Parliamentary watchdog Ipsa is set to recommend a rise of £7,600 – to £74,000, to be introduced after the 2015 election.

Many MPs have spoken against the rise at a time when people across the country are facing a cost of living crisis.

A report from think-tank Resolution Foundation says nearly three out of four North-East workers are stuck on low pay.

The survey said of the 4.7 million workers who were low paid in 2002, more than a quarter did not see an improvement at any point over the next ten years.

A further 46 per cent drifted in and out of low pay, with fewer than one in five workers moving up the earnings ladder.

According to the figures, women were more likely to be stuck on low pay, with manual labourers and administration workers the top occupations for persistent low wages.
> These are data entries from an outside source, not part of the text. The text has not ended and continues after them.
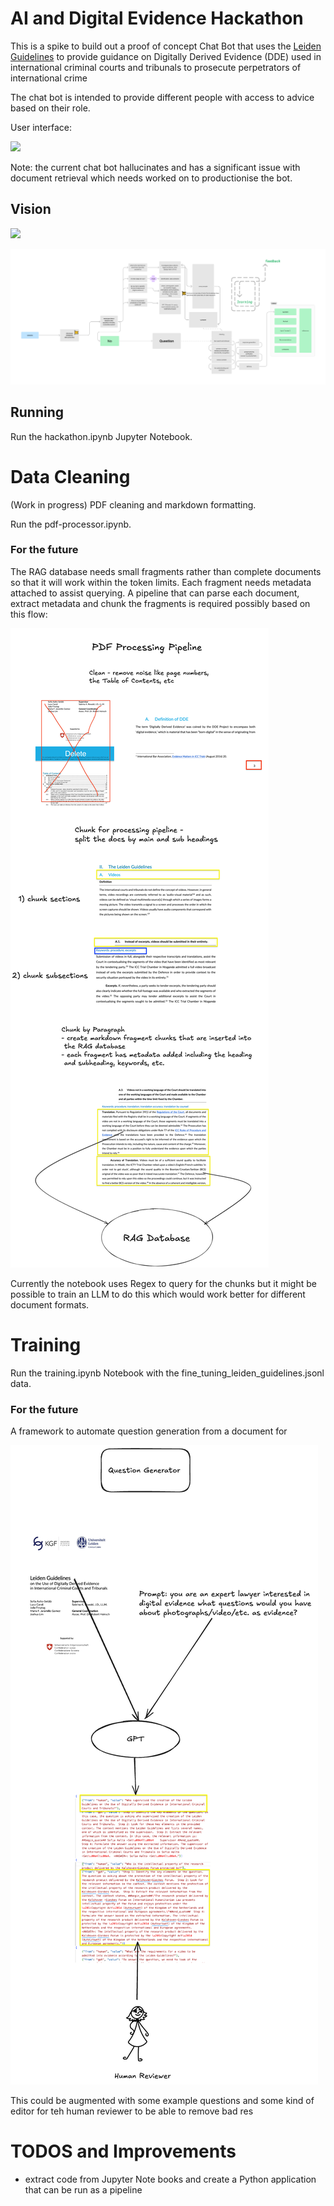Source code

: # AI and Digital Evidence Hackathon

This is a spike to build out a proof of concept Chat Bot that uses the [Leiden Guidelines](https://leiden-guidelines.netlify.app/guidelines/) to provide guidance on Digitally Derived Evidence (DDE) used in international criminal courts and tribunals to prosecute perpetrators of international crime

The chat bot is intended to provide different people with access to advice based on their role. 

User interface: 

![](./images/Screenshot%202025-01-17%20at%2011.22.58 AM.png)

Note: the current chat bot hallucinates and has a significant issue with document retrieval which needs worked on to productionise the bot.

## Vision

![](./images/Screenshot%202025-01-17%20at%2011.41.35 AM.png)

![](./images/Flow%20drop%20app%20slideshow%20(Community).jpg)

## Running

Run the hackathon.ipynb Jupyter Notebook. 

# Data Cleaning

(Work in progress) PDF cleaning and markdown formatting.

Run the pdf-processor.ipynb.

### For the future

The RAG database needs small fragments rather than complete documents so that it will work within the token limits. Each fragment needs metadata attached to assist querying. A pipeline that can parse each document, extract metadata and chunk the fragments is required possibly based on this flow:       

![](./images/Drawing%202025-01-17%2008.58.08.excalidraw.png)

Currently the notebook uses Regex to query for the chunks but it might be possible to train an LLM to do this which would work better for different document formats.   


# Training

Run the training.ipynb Notebook with the fine_tuning_leiden_guidelines.jsonl data.

### For the future

A framework to automate question generation from a document for   

![](./images/Drawing%202025-01-17%2010.03.27.excalidraw.png)


This could be augmented with some example questions and some kind of editor for teh human reviewer to be able to remove bad res


# TODOS and Improvements

- extract code from Jupyter Note books and create a Python application that can be run as a pipeline 
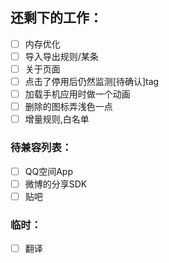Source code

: ## 还剩下的工作：
- [ ] 内存优化
- [ ] 导入导出规则/某条
- [ ] 关于页面
- [ ] 点击了停用后仍然监测[待确认]tag
- [ ] 加载手机应用时做一个动画
- [ ] 删除的图标弄浅色一点
- [ ] 增量规则,白名单

### 待兼容列表：
- [ ] QQ空间App
- [ ] 微博的分享SDK
- [ ] 贴吧

### 临时：
- [ ] 翻译
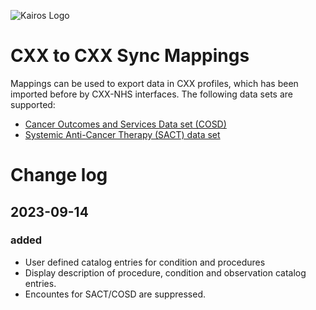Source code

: ![Kairos Logo](https://www.kairos.de/app/uploads/kairos-logo-blue_iqvia.png "Kairos Logo")

CXX to CXX Sync Mappings
========================

Mappings can be used to export data in CXX profiles, which has been imported before by CXX-NHS interfaces.
The following data sets are supported:

* [Cancer Outcomes and Services Data set (COSD)](https://digital.nhs.uk/ndrs/data/data-sets/cosd)
* [Systemic Anti-Cancer Therapy (SACT) data set](https://digital.nhs.uk/ndrs/data/data-sets/sact)

# Change log

## 2023-09-14

### added

* User defined catalog entries for condition and procedures
* Display description of procedure, condition and observation catalog entries.
* Encountes for SACT/COSD are suppressed.

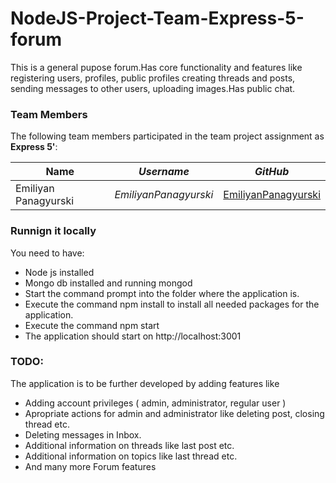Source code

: # NodeJS-Project-Team-Express-5-forum
This is a general pupose forum.Has core functionality and features like registering users, profiles, public profiles creating threads and posts, sending messages to other users, uploading images.Has public chat. 

### Team Members
The following team members participated in the team project assignment as **Express 5'**:

| Name                     | *Username*              | *GitHub*                                                      |
| -------------------------| ------------------------| -------------------------------------------------------------- 
| Emiliyan Panagyurski     | *EmiliyanPanagyurski*   | [EmiliyanPanagyurski](https://github.com/EmiliyanPanagyurski) |

### Runnign it locally
You need to have:
* Node js installed
* Mongo db installed and running mongod
* Start the command prompt into the folder where the application is.
* Execute the command npm install to install all needed packages for the application.
* Execute the command npm start
* The application should start on http://localhost:3001

### TODO:
The application is to be further developed by adding features like 
* Adding account privileges ( admin, administrator, regular user )
* Apropriate actions for admin and administrator like deleting post, closing thread etc.
* Deleting messages in Inbox.
* Additional information on threads like last post etc.
* Additional information on topics like last thread etc.
* And many more Forum features 

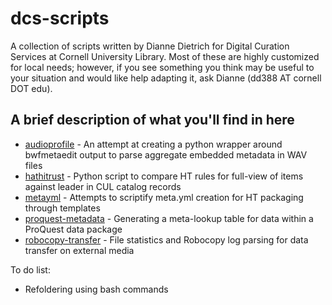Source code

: # dcs-scripts

A collection of scripts written by Dianne Dietrich for Digital Curation Services at Cornell University Library. Most of these are highly customized for local needs; however, if you see something you think may be useful to your situation and would like help adapting it, ask Dianne (dd388 AT cornell DOT edu).

## A brief description of what you'll find in here
* [audioprofile](audioprofile) - An attempt at creating a python wrapper around bwfmetaedit output to parse aggregate embedded metadata in WAV files
* [hathitrust](hathitrust) - Python script to compare HT rules for full-view of items against leader in CUL catalog records
* [metayml](metayml) - Attempts to scriptify meta.yml creation for HT packaging through templates
* [proquest-metadata](proquest-metadata) - Generating a meta-lookup table for data within a ProQuest data package
* [robocopy-transfer](robocopy-transfer) - File statistics and Robocopy log parsing for data transfer on external media

To do list:
* Refoldering using bash commands
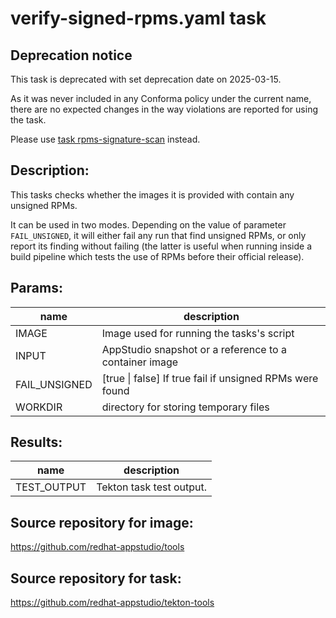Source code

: # verify-signed-rpms.yaml task

## Deprecation notice

This task is deprecated with set deprecation date on 2025-03-15.

As it was never included in any Conforma policy under the current name, there are no
expected changes in the way violations are reported for using the task.

Please use [task rpms-signature-scan](https://quay.io/repository/konflux-ci/tekton-catalog/task-rpms-signature-scan) instead.

## Description:
This tasks checks whether the images it is provided with contain any unsigned RPMs.

It can be used in two modes. Depending on the value of parameter `FAIL_UNSIGNED`, it
will either fail any run that find unsigned RPMs, or only report its finding without
failing (the latter is useful when running inside a build pipeline which tests the use of RPMs before their official release).

## Params:

| name            | description                                                       |
|-----------------|-------------------------------------------------------------------|
| IMAGE           | Image used for running the tasks's script                         |
| INPUT           | AppStudio snapshot or a reference to a container image            |
| FAIL_UNSIGNED   | [true \| false] If true fail if unsigned RPMs were found          |
| WORKDIR         | directory for storing temporary files                             |


## Results:

| name              | description                               |
|-------------------|--------------------------|
| TEST_OUTPUT       | Tekton task test output. |

## Source repository for image:
https://github.com/redhat-appstudio/tools

## Source repository for task:
https://github.com/redhat-appstudio/tekton-tools
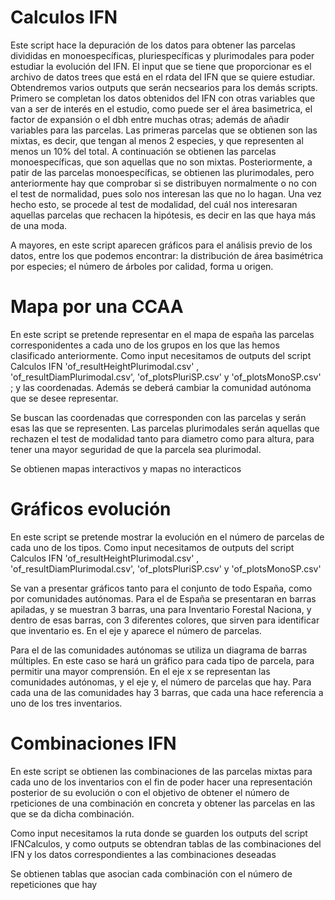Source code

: # Calculos IFN
Este script hace la depuración de los datos para obtener las parcelas divididas en monoespecíficas, pluriespecíficas y plurimodales para poder estudiar la evolución del IFN.
El input que se tiene que proporcionar es el archivo de datos trees que está en el rdata del IFN que se quiere estudiar. Obtendremos varios outputs que serán necsearios para los demás scripts. 
Primero se completan los datos obtenidos del IFN con otras variables que van a ser de interés en el estudio, como puede ser el área basimetrica, el factor de expansión o el dbh entre muchas otras; además de añadir variables para las parcelas.
Las primeras parcelas que se obtienen son las mixtas, es decir, que tengan al menos 2 especies, y que representen al menos un 10% del total. A continuación se obtienen las parcelas monoespecíficas, que son aquellas que no son mixtas. Posteriormente, a patir de las parcelas monoespecíficas, se obtienen las plurimodales, pero anteriormente hay que comprobar si se distribuyen normalmente o no con el test de normalidad, pues solo nos interesan las que no lo hagan. Una vez hecho esto, se procede al test de modalidad, del cuál nos interesaran aquellas parcelas que rechacen la hipótesis, es decir en las que haya más de una moda.

A mayores, en este script aparecen gráficos para el análisis previo de los datos, entre los que podemos encontrar: la distribución de área basimétrica por especies; el número de árboles por calidad, forma u origen.

# Mapa por una CCAA
En este script se pretende representar en el mapa de españa las parcelas corresponidentes a cada uno de los grupos en los que las hemos clasificado anteriormente.
Como input necesitamos de outputs del script Calculos IFN 'of_resultHeightPlurimodal.csv' , 'of_resultDiamPlurimodal.csv', 'of_plotsPluriSP.csv' y 'of_plotsMonoSP.csv' ; y las coordenadas. Además se deberá cambiar la comunidad autónoma que se desee representar. 

Se buscan las coordenadas que corresponden con las parcelas y serán esas las que se representen. Las parcelas plurimodales serán aquellas que rechazen el test de modalidad tanto para diametro como para altura, para tener una mayor seguridad de que la parcela sea plurimodal.

Se obtienen mapas interactivos y mapas no interacticos

# Gráficos evolución
En este script se pretende mostrar la evolución en el número de parcelas de cada uno de los tipos.
Como input necesitamos de outputs del script Calculos IFN 'of_resultHeightPlurimodal.csv' , 'of_resultDiamPlurimodal.csv', 'of_plotsPluriSP.csv' y 'of_plotsMonoSP.csv'

Se van a presentar gráficos tanto para el conjunto de todo España, como por comunidades autónomas. Para el de España se presentaran en barras apiladas, y se muestran 3 barras, una para Inventario Forestal Naciona, y dentro de esas barras, con 3 diferentes colores, que sirven para identificar que inventario es. En el eje y aparece el número de parcelas.

Para el de las comunidades autónomas se utiliza un diagrama de barras múltiples. En este caso se hará un gráfico para cada tipo de parcela, para permitir una mayor comprensión. En el eje x se representan las comunidades autónomas, y el eje y, el número de parcelas que hay. Para cada una de las comunidades hay 3 barras, que cada una hace referencia a uno de los tres inventarios.

# Combinaciones IFN
En este script se obtienen las combinaciones de las parcelas mixtas para cada uno de los inventarios con el fin de poder hacer una representación posterior de su evolución o con el objetivo de obtener el número de rpeticiones de una combinación en concreta y obtener las parcelas en las que se da dicha combinación.

Como input necesitamos la ruta donde se guarden los outputs del script IFNCalculos, y como outputs se obtendran tablas de las combinaciones del IFN y los datos correspondientes a las combinaciones deseadas

Se obtienen tablas que asocian cada combinación con el número de repeticiones que hay
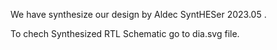 We have synthesize our design by Aldec SyntHESer 2023.05 .

To chech Synthesized RTL Schematic go to dia.svg file.
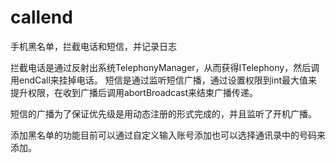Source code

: 
# callend
手机黑名单，拦截电话和短信，并记录日志

拦截电话是通过反射出系统TelephonyManager，从而获得ITelephony，然后调用endCall来挂掉电话。
短信是通过监听短信广播，通过设置权限到int最大值来提升权限，在收到广播后调用abortBroadcast来结束广播传递。

短信的广播为了保证优先级是用动态注册的形式完成的，并且监听了开机广播。

添加黑名单的功能目前可以通过自定义输入账号添加也可以选择通讯录中的号码来添加。
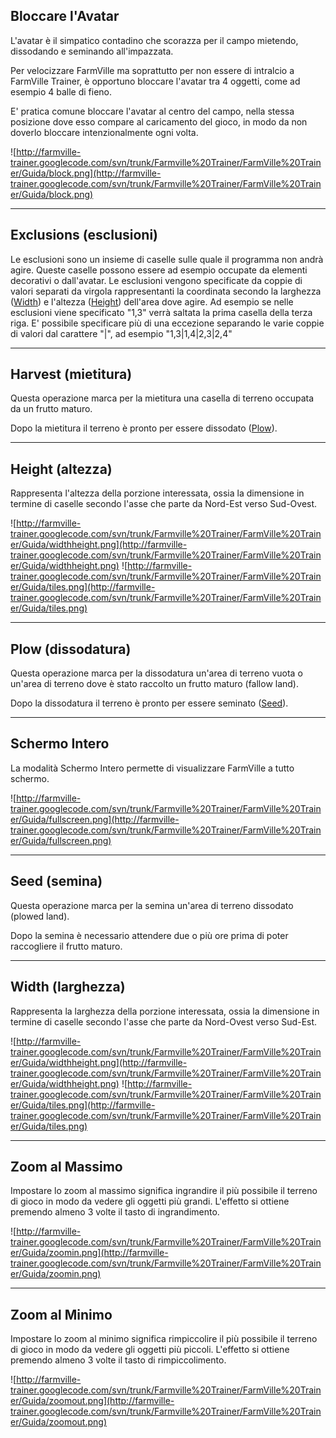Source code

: ## Bloccare l'Avatar ##

L'avatar è il simpatico contadino che scorazza per il campo mietendo, dissodando e seminando all'impazzata.

Per velocizzare FarmVille ma soprattutto per non essere di intralcio a FarmVille Trainer, è opportuno bloccare l'avatar tra 4 oggetti, come ad esempio 4 balle di fieno.

E' pratica comune bloccare l'avatar al centro del campo, nella stessa posizione dove esso compare al caricamento del gioco, in modo da non doverlo bloccare intenzionalmente ogni volta.

![http://farmville-trainer.googlecode.com/svn/trunk/Farmville%20Trainer/FarmVille%20Trainer/Guida/block.png](http://farmville-trainer.googlecode.com/svn/trunk/Farmville%20Trainer/FarmVille%20Trainer/Guida/block.png)


---


## Exclusions (esclusioni) ##

Le esclusioni sono un insieme di caselle sulle quale il programma non andrà agire. Queste caselle possono essere ad esempio occupate da elementi decorativi o dall'avatar. Le esclusioni vengono specificate da coppie di valori separati da virgola rappresentanti la coordinata secondo la larghezza ([Width](Definizioni#Width_(larghezza).md)) e l'altezza ([Height](Definizioni#Height_(altezza).md)) dell'area dove agire. Ad esempio se nelle esclusioni viene specificato "1,3" verrà saltata la prima casella della terza riga. E' possibile specificare più di una eccezione separando le varie coppie di valori dal carattere "|", ad esempio "1,3|1,4|2,3|2,4"


---


## Harvest (mietitura) ##

Questa operazione marca per la mietitura una casella di terreno occupata da un frutto maturo.

Dopo la mietitura il terreno è pronto per essere dissodato ([Plow](Definizioni#Plow_(dissodatura).md)).


---


## Height (altezza) ##

Rappresenta l'altezza della porzione interessata, ossia la dimensione in termine di caselle secondo l'asse che parte da Nord-Est verso Sud-Ovest.

![http://farmville-trainer.googlecode.com/svn/trunk/Farmville%20Trainer/FarmVille%20Trainer/Guida/widthheight.png](http://farmville-trainer.googlecode.com/svn/trunk/Farmville%20Trainer/FarmVille%20Trainer/Guida/widthheight.png) ![http://farmville-trainer.googlecode.com/svn/trunk/Farmville%20Trainer/FarmVille%20Trainer/Guida/tiles.png](http://farmville-trainer.googlecode.com/svn/trunk/Farmville%20Trainer/FarmVille%20Trainer/Guida/tiles.png)


---


## Plow (dissodatura) ##

Questa operazione marca per la dissodatura un'area di terreno vuota o un'area di terreno dove è stato raccolto un frutto maturo (fallow land).

Dopo la dissodatura il terreno è pronto per essere seminato ([Seed](Definizioni#Seed_(semina).md)).


---


## Schermo Intero ##

La modalità Schermo Intero permette di visualizzare FarmVille a tutto schermo.

![http://farmville-trainer.googlecode.com/svn/trunk/Farmville%20Trainer/FarmVille%20Trainer/Guida/fullscreen.png](http://farmville-trainer.googlecode.com/svn/trunk/Farmville%20Trainer/FarmVille%20Trainer/Guida/fullscreen.png)


---


## Seed (semina) ##

Questa operazione marca per la semina un'area di terreno dissodato (plowed land).

Dopo la semina è necessario attendere due o più ore prima di poter raccogliere il frutto maturo.


---


## Width (larghezza) ##

Rappresenta la larghezza della porzione interessata, ossia la dimensione in termine di caselle secondo l'asse che parte da Nord-Ovest verso Sud-Est.

![http://farmville-trainer.googlecode.com/svn/trunk/Farmville%20Trainer/FarmVille%20Trainer/Guida/widthheight.png](http://farmville-trainer.googlecode.com/svn/trunk/Farmville%20Trainer/FarmVille%20Trainer/Guida/widthheight.png) ![http://farmville-trainer.googlecode.com/svn/trunk/Farmville%20Trainer/FarmVille%20Trainer/Guida/tiles.png](http://farmville-trainer.googlecode.com/svn/trunk/Farmville%20Trainer/FarmVille%20Trainer/Guida/tiles.png)


---


## Zoom al Massimo ##

Impostare lo zoom al massimo significa ingrandire il più possibile il terreno di gioco in modo da vedere gli oggetti più grandi. L'effetto si ottiene premendo almeno 3 volte il tasto di ingrandimento.

![http://farmville-trainer.googlecode.com/svn/trunk/Farmville%20Trainer/FarmVille%20Trainer/Guida/zoomin.png](http://farmville-trainer.googlecode.com/svn/trunk/Farmville%20Trainer/FarmVille%20Trainer/Guida/zoomin.png)


---


## Zoom al Minimo ##

Impostare lo zoom al minimo significa rimpiccolire il più possibile il terreno di gioco in modo da vedere gli oggetti più piccoli. L'effetto si ottiene premendo almeno 3 volte il tasto di rimpiccolimento.

![http://farmville-trainer.googlecode.com/svn/trunk/Farmville%20Trainer/FarmVille%20Trainer/Guida/zoomout.png](http://farmville-trainer.googlecode.com/svn/trunk/Farmville%20Trainer/FarmVille%20Trainer/Guida/zoomout.png)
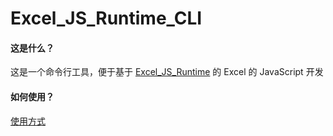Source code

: # Excel_JS_Runtime_CLI

#### 这是什么？

这是一个命令行工具，便于基于 [Excel_JS_Runtime](https://github.com/cxwithyxy/Excel_JS_Runtime) 的 Excel 的 JavaScript 开发

#### 如何使用？

[使用方式](doc/how_to_use.md)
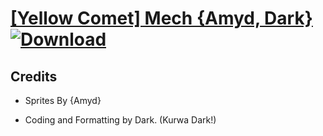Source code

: # [\[Yellow Comet\] Mech {Amyd, Dark}](https://git.io/JSwkp) [![Download](https://img.shields.io/badge/Download--red?style=social&logo=github)](https://git.io/JSwIC)



## Credits

- Sprites By {Amyd}

- Coding and Formatting by Dark. (Kurwa Dark!)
Pay growth is not expected to return to the historic norm of about two per cent for at least a couple of years, according to the Office for Budget Responsibility.

Theses figures highlight a broader problem that a low wage economy is hampering economic growth.

It is great to see an increasing number of people in work, but the fact that many of the jobs being created are poorly paid, part-time positions means that workers don’t have the spending power to give the economy a proper kick-start.

ON a more festive note, an annual cash windfall lies ahead for songwriters Noddy Holder and Jim Lea, who will earn an estimated £800,000 this year alone for penning Slade’s festive hit, Merry Xmas Everybody.

The Performing Rights Society believes it is the most heard record in the world because royalties come in from more countries than for any other song. The estimate is that it’s been heard by 42 per cent of the planet, more than three billion people.

The track is top of the Christmas royalty earners, with The Pogues in second place, due to earn £520,000 from Fairytale Of New York, and Mariah Carey’s All I Want For Christmas Is You in third, which will make about £455,000 in 2013.

Others in the top ten include: 4, Wham – Last Christmas, £301,622; 5, Cliff Richard – Mistletoe and Wine, £98,408; 6, Band Aid – Do they Know It’s Christmas, £78,030. 7, Shakin’ Stevens – Merry Christmas Everyone, £53,834.